Russell Westbrook is Beyond Amazing!

03 Apr, 2019

Oklahoma City’s Russell Westbrook is no stranger to ridiculous statistical lines.

Indeed, we’ve become so accustomed to his jaw-dropping performances that there’s been virtually zero fanfare for the fact that he’s all but assured of averaging a triple-double for a third straight season. 

But the Thunder superstar outdid himself Tuesday in a 119-103 victory over the Lakers, joining Wilt Chamberlain as the only players in NBA history to reach or surpass 20 points, 20 rebounds and 20 assists in a single game. 

Chamberlain set the gold standard for NBA triple-doubles in 1968, piling up 22 points, 25 rebounds and 21 assists against the Pistons in what had for decades seemed to be one of his most unassailable feats, right up with his 50.4-point season and legendary 100-point game. 

But despite an off shooting night that resulted in a scoreless first quarter, Westbrook followed suit with 20 points, 20 rebounds and 21 assists, pulling down one last board with 41 seconds remaining to check the final box. 

“Overwhelming,” he said. “I’m humbled. I’m just thankful to be able to compete at a high level and play the game I love.” 

Said teammate Paul George, “It’s just epic. Man. The heart of that guy, honestly, is what’s so amazing about it.”

Westbrook’s feat couldn’t have come at a better time for him or his team. Not only were the Thunder, who had lost 13 of 20 games since the All-Star break, in desperate need of a victory, it came just days after Westbrook’s friend, hip-hop artist and fellow Los Angeles native Nipsey Hussle, was murdered outside his clothing store in L.A. 

“That wasn’t for me, that was for my bro — 20 plus 20 plus 20,” Westbrook said. “Rest in peace, Nipsey.”

To put Westbrook’s achievement into further perspective, there had only been 45 games of even 15/15/15 in NBA history entering Tuesday’s action, including seven by him.

And quadruple-doubles, as exceptionally rare as they are, have still been achieved four times, by Nate Thurmond (1974), Alvin Robertson (1986), Hakeem Olajuwon (1990) and David Robinson (1994).

Westbrook laid the foundation with a unique first quarter in which he failed to score but pulled down seven boards and dished out 10 assists. The latter total was notable (if esoteric) in and of itself, making Westbrook just the fifth player over the past 20 years with multiple double-digit assist quarters. 

That would have been the highlight of Westbrook’s night in most other games. But as his scoring touch came around to match his additional production, it became apparent that something truly special was brewing. 

Westbrook might have been the last to realize as he didn’t appear to be actively pursuing the feat until the final few minutes, when he began camping under the baskets in pursuit of boards.

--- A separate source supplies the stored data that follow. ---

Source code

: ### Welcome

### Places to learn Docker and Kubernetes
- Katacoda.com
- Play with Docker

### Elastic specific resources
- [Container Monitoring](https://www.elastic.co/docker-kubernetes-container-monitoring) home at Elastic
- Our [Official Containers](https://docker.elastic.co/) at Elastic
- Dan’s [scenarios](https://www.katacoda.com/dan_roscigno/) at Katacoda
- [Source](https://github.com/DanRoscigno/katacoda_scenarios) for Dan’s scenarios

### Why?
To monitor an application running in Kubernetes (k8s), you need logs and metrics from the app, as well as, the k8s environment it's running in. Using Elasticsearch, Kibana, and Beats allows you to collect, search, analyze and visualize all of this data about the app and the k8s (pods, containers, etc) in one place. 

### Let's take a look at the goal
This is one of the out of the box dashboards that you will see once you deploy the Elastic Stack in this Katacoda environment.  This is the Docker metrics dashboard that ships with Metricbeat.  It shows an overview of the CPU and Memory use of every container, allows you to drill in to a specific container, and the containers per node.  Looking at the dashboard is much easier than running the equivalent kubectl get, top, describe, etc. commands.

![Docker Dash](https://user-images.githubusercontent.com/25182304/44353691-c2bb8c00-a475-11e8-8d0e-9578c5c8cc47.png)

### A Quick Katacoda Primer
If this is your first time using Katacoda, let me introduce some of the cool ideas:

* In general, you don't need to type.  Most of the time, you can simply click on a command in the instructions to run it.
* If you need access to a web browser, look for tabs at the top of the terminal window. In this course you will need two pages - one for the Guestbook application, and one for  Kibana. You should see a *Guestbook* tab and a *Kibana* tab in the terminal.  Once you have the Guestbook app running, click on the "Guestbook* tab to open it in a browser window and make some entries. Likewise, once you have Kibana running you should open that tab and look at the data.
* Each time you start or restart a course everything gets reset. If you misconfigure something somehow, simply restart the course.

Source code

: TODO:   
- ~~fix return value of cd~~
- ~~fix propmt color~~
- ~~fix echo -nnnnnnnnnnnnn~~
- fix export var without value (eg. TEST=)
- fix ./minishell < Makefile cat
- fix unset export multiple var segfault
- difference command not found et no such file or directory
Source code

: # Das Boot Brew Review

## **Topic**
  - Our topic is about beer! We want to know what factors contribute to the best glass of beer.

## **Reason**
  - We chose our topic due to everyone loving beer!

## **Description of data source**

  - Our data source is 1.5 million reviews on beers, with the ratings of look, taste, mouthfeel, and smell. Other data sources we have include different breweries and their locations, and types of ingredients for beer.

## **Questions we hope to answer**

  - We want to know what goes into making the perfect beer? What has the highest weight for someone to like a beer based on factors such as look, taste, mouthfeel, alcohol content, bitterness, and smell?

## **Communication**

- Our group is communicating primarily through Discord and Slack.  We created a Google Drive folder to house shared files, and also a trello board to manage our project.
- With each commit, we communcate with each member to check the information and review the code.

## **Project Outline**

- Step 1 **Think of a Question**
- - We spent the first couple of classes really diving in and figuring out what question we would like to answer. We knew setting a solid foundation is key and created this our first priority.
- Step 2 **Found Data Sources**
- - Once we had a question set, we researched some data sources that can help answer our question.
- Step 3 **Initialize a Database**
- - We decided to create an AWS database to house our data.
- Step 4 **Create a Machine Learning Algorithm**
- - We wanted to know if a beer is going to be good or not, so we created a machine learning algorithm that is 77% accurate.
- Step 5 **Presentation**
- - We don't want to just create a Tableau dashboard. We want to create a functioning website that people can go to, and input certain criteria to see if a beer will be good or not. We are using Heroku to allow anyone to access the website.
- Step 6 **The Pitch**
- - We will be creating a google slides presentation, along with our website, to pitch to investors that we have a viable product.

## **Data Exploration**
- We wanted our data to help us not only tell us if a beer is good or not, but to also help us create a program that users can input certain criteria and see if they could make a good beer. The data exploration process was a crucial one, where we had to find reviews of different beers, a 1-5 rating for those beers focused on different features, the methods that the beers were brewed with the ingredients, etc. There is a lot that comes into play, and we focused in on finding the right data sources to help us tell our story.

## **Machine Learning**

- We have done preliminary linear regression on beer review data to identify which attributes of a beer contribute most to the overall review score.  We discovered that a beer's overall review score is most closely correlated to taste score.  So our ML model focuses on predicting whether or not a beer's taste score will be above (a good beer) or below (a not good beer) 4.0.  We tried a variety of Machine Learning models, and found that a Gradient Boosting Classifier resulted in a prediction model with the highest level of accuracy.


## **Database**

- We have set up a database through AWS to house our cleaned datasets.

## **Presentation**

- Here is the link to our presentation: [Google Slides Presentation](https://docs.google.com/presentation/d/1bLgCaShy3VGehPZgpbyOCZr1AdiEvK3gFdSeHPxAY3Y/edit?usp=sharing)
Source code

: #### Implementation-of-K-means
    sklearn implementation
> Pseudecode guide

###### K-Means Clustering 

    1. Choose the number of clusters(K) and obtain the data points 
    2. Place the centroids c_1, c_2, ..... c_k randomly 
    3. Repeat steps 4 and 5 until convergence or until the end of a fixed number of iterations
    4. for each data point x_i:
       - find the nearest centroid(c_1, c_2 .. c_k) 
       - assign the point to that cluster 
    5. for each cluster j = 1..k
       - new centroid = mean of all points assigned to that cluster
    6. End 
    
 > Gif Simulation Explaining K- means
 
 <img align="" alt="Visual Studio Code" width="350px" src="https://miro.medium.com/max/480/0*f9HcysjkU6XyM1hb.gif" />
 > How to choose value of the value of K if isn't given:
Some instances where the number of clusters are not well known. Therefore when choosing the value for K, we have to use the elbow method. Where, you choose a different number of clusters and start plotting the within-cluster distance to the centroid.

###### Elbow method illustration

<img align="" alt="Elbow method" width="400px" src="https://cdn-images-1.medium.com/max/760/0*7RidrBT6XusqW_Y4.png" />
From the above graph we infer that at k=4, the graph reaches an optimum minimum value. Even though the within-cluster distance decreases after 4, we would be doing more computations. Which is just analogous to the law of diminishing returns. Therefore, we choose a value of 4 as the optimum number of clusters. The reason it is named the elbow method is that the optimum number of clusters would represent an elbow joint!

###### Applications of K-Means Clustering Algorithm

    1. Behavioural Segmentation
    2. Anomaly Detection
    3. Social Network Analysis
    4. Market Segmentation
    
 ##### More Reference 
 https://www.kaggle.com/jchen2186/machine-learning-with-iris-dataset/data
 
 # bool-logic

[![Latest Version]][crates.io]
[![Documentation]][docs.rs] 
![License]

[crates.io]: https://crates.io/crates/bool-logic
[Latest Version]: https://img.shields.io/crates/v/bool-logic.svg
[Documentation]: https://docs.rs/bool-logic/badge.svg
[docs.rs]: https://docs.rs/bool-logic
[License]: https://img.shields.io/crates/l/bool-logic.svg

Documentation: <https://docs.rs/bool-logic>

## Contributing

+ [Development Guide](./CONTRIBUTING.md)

And with a feat of such singular significance within his grasp, who could really blame him? Certainly not his fellow players, who were every bit as dumbstruck as anyone else who watched it unfold. 

On the macro level, Westbrook continues to climb up the career triple-double list, with his 135 standing just three behind Magic Johnson in second place. Should he maintain his torrid pace in recent seasons, in which he’s averaged roughly 33 triple-doubles over the past three campaigns, Westbrook will have a shot at yet another seemingly untouchable mark, Oscar Robertson’s record of 181. 

No matter where he ends up on the list, it’s unthinkable to imagine any of his future triple-doubles will match, let alone surpass, what Westbrook did Tuesday.

Then again, Russ has proven to be quite adept at doing the seemingly impossible.